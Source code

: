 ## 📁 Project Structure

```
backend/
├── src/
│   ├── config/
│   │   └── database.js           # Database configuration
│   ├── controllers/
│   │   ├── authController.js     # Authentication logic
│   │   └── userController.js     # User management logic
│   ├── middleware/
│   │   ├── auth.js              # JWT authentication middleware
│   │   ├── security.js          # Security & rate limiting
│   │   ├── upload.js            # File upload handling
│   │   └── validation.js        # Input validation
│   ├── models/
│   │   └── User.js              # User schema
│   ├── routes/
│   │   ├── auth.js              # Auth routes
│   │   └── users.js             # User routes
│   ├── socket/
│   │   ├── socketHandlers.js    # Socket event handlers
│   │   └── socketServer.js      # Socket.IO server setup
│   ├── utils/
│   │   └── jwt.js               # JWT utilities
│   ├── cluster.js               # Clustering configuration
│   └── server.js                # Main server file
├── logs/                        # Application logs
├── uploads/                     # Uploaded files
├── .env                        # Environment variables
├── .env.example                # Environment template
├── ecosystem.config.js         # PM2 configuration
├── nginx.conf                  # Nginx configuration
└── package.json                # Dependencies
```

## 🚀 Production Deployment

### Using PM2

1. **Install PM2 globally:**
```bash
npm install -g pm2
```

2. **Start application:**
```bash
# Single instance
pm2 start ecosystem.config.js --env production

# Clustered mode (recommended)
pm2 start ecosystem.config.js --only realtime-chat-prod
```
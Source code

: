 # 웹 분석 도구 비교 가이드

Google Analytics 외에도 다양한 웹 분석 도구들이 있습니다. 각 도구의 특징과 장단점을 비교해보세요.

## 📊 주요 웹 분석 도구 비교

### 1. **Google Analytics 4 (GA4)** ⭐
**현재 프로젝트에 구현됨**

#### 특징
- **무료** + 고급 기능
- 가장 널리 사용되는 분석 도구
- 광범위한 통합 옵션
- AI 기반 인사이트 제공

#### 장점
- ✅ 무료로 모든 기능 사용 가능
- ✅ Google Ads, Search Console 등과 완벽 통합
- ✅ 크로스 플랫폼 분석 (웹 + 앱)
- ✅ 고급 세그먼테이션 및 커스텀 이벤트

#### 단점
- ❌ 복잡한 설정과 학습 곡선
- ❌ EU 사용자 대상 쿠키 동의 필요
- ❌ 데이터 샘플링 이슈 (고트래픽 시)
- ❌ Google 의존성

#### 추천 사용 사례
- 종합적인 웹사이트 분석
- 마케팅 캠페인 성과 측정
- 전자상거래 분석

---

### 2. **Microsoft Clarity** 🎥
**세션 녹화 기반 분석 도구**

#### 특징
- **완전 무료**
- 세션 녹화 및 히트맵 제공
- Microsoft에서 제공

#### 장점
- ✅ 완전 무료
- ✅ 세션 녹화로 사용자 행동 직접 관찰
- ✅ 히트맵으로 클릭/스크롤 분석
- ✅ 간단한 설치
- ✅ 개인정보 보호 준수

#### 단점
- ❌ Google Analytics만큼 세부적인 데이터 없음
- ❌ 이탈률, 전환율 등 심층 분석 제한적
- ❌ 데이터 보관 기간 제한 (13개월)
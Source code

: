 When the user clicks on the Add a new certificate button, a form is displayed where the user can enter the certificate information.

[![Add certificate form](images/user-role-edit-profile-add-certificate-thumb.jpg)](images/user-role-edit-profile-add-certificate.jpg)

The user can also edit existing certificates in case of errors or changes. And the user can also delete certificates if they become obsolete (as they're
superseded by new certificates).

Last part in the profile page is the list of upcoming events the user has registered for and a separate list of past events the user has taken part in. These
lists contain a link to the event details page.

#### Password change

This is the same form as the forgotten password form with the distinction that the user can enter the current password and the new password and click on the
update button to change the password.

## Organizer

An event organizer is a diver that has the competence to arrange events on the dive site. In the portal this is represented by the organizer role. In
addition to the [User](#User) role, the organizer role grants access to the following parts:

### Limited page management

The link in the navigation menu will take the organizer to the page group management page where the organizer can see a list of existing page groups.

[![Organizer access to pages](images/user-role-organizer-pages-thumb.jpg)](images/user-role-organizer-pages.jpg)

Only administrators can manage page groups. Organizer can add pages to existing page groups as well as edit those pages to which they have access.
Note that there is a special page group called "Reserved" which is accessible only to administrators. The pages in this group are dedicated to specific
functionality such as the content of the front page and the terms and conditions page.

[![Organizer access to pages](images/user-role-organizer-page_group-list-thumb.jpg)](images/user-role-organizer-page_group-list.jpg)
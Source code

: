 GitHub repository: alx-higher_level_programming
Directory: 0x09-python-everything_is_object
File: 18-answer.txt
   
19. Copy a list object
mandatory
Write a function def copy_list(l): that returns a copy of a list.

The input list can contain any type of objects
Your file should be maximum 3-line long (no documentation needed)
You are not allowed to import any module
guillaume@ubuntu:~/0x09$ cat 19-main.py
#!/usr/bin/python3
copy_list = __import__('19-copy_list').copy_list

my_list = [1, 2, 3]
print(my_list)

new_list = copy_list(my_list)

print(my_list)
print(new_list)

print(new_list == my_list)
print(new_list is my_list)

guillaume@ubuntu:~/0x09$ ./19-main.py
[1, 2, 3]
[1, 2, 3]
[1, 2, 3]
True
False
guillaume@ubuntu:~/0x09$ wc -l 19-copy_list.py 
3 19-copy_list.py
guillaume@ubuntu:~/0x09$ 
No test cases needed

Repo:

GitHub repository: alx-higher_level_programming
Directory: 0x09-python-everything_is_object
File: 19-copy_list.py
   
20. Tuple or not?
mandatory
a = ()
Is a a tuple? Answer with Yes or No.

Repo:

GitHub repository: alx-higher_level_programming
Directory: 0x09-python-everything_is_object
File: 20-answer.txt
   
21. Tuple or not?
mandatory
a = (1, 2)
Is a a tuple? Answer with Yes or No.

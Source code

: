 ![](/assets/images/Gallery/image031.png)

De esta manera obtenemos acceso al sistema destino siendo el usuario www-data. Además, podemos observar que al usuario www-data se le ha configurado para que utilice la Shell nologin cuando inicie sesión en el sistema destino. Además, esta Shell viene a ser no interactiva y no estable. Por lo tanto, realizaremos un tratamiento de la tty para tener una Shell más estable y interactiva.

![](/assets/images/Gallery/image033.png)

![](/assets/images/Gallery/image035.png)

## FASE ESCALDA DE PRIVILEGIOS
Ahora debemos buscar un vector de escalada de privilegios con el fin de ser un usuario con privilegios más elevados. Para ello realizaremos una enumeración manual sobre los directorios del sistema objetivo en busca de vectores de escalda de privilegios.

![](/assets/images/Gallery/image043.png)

******

Task instructions
Look for "certificates" in each line of the material, then copy the lines where it is found.

Answer below
The user can also edit existing certificates in case of errors or changes. And the user can also delete certificates if they become obsolete (as they're
superseded by new certificates).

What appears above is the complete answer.